> **What is needed**
Could you reproduce the lines below from the one with "This project is" through the one with "I] Classify commuters"? Keep both ends and add nothing.

(Dataset entries)
::::::::
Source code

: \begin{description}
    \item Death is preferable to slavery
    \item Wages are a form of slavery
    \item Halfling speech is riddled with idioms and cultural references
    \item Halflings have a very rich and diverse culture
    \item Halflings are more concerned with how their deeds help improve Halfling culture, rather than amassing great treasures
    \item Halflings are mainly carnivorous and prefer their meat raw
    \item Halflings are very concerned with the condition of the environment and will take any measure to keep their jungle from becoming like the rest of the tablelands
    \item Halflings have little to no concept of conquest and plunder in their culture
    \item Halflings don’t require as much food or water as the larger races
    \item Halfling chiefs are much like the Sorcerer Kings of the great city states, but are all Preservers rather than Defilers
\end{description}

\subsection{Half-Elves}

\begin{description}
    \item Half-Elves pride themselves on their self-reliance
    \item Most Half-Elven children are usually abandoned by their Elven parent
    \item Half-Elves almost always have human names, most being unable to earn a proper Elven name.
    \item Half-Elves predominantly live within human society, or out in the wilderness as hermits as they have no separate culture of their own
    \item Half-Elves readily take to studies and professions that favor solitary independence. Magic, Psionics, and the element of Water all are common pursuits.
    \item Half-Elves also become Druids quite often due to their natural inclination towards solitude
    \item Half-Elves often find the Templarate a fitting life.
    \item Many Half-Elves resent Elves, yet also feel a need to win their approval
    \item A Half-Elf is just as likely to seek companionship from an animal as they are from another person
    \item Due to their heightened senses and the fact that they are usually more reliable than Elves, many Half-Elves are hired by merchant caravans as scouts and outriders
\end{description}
::::::::
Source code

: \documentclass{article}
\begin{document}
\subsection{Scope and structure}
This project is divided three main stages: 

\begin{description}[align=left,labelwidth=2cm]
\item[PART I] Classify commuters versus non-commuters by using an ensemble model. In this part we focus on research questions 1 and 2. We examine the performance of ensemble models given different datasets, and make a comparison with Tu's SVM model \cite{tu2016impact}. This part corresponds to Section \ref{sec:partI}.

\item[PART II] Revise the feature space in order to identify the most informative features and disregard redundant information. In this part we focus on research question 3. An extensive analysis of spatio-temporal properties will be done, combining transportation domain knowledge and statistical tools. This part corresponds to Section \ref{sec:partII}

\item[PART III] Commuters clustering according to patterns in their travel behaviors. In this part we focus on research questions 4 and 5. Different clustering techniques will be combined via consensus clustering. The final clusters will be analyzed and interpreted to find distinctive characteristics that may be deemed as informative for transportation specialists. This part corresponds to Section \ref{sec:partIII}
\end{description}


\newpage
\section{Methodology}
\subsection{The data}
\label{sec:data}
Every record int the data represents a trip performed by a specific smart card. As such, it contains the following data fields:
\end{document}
::::::::
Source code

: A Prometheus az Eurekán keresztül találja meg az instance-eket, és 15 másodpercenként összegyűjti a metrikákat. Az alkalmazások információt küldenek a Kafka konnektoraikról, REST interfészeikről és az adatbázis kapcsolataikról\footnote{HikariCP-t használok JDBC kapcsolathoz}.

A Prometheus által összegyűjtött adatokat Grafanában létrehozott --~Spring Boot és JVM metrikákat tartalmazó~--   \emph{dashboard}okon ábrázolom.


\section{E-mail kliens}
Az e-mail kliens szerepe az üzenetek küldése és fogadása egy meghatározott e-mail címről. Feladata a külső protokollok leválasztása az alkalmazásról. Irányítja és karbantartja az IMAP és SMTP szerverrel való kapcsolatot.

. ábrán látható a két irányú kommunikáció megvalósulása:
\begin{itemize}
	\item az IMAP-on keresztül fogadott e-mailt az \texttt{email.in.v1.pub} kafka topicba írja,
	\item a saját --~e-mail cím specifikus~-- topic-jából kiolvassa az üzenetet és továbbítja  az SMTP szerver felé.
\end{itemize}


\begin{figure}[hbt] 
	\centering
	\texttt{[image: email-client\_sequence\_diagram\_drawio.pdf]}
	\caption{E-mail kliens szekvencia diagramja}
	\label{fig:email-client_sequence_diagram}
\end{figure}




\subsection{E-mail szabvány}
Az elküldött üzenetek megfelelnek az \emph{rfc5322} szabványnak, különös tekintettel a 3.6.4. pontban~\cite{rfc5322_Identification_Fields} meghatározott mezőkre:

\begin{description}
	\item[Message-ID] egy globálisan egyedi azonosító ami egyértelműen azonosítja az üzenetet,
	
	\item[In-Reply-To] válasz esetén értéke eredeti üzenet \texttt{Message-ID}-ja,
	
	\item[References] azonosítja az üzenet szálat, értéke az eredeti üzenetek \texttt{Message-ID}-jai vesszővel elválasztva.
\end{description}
::::::::
> **Response to the exercise**
This project is divided three main stages: 

\begin{description}[align=left,labelwidth=2cm]
\item[PART I] Classify commuters versus non-commuters by using an ensemble model. In this part we focus on research questions 1 and 2. We examine the performance of ensemble models given different datasets, and make a comparison with Tu's SVM model \cite{tu2016impact}. This part corresponds to Section \ref{sec:partI}.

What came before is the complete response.